Research shows that meditation can replace sleep. Instead of trying to incorporate it into your normal day, you can try meditation instead of sleeping. Meditation increases short-term mental performance and reduces the need for sleep. Meditation and sleep are hypometabolic states, in which breathing and other bodily activities decrease.
Both release stress, but the rest provided by meditation is much deeper than the rest that comes from sleep. Therefore, deeper ingrained impressions, or samskaras, leave the system. Depending on the type of meditation you practice, practicing mindfulness before bed could significantly improve nighttime relaxation. The peace and sense of calm that habit brings can offer enormous benefits for achieving a deeper and deeper sleep.
Many meditation groups (from what I understand, especially Transcendental Meditation) DO say that they can go for extended periods or even permanently without sleep, but they have never demonstrated this in a scientific environment. Instead of feeling defeated and losing your routine, allow yourself to practice meditation throughout the day as needed. But what about the stories of the ancient yogi meditating in a cave or in a mountaintop monastery for days and weeks without sleep? How do you do it? While expert meditators are able to go so deep that sleep is no longer necessary, incredible skills are required to do so. On a final note, it was my belief and the belief of my teachers (probably a semi-myth in reality) that many ancient sages meditated instead of sleeping and would in fact go a long time without sleep.

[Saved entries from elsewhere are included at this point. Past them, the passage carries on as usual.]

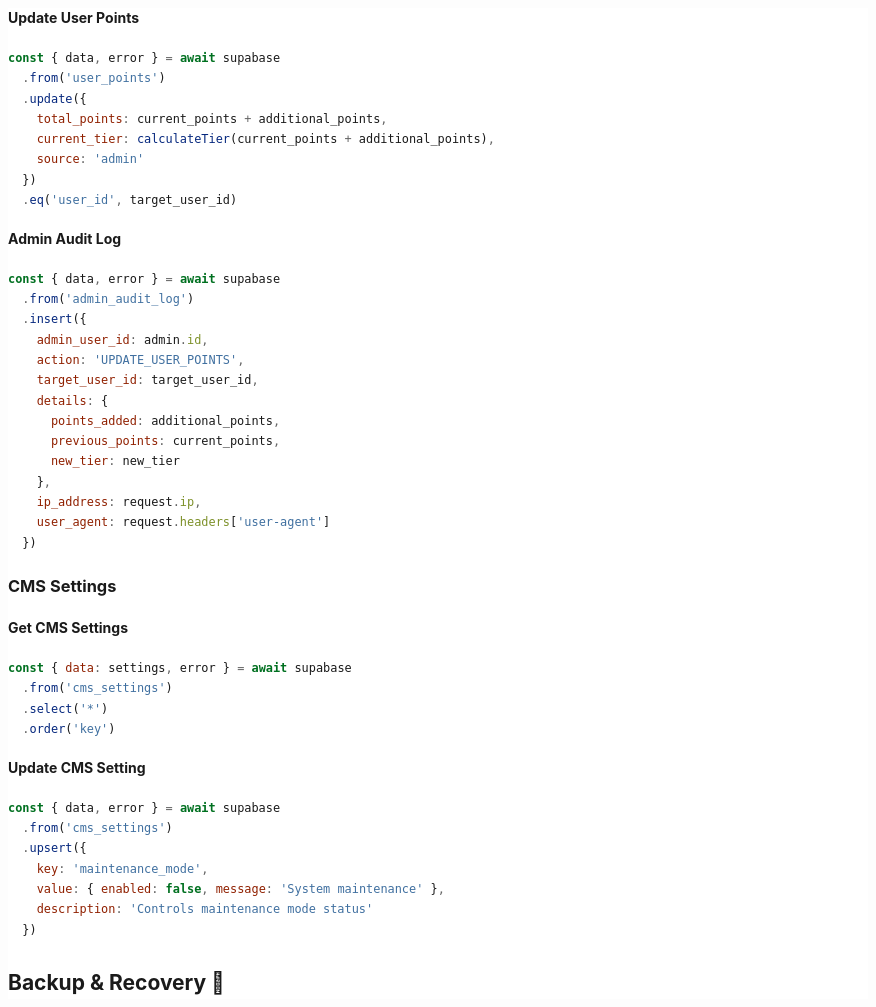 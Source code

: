 #### Update User Points
```javascript
const { data, error } = await supabase
  .from('user_points')
  .update({
    total_points: current_points + additional_points,
    current_tier: calculateTier(current_points + additional_points),
    source: 'admin'
  })
  .eq('user_id', target_user_id)
```

#### Admin Audit Log
```javascript
const { data, error } = await supabase
  .from('admin_audit_log')
  .insert({
    admin_user_id: admin.id,
    action: 'UPDATE_USER_POINTS',
    target_user_id: target_user_id,
    details: {
      points_added: additional_points,
      previous_points: current_points,
      new_tier: new_tier
    },
    ip_address: request.ip,
    user_agent: request.headers['user-agent']
  })
```

### CMS Settings

#### Get CMS Settings
```javascript
const { data: settings, error } = await supabase
  .from('cms_settings')
  .select('*')
  .order('key')
```

#### Update CMS Setting
```javascript
const { data, error } = await supabase
  .from('cms_settings')
  .upsert({
    key: 'maintenance_mode',
    value: { enabled: false, message: 'System maintenance' },
    description: 'Controls maintenance mode status'
  })
```

## Backup & Recovery 💾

Practice meditation every day, go to sleep at your normal bedtime, and let your circadian rhythms restore naturally. Personally, I don't think sleep is necessary, but your meditation should be well advanced to compensate for it. Instead of allowing these moments to grow and continue to cause stress, you may want to consider meditating throughout the day. Using breathing exercises as a form of meditation for sleep involves focusing on and regulating your breathing, and then eventually slowing them down, indicating to your mind that it's time to fall asleep.
Herbert Benson, a Harvard researcher and one of the first advocates of meditation research, mentions this a couple of times, most notably in Sleep vs. While sleep is meant to replenish your energy and help you heal, meditation is designed to cancel the stress that made you feel tired in the first place.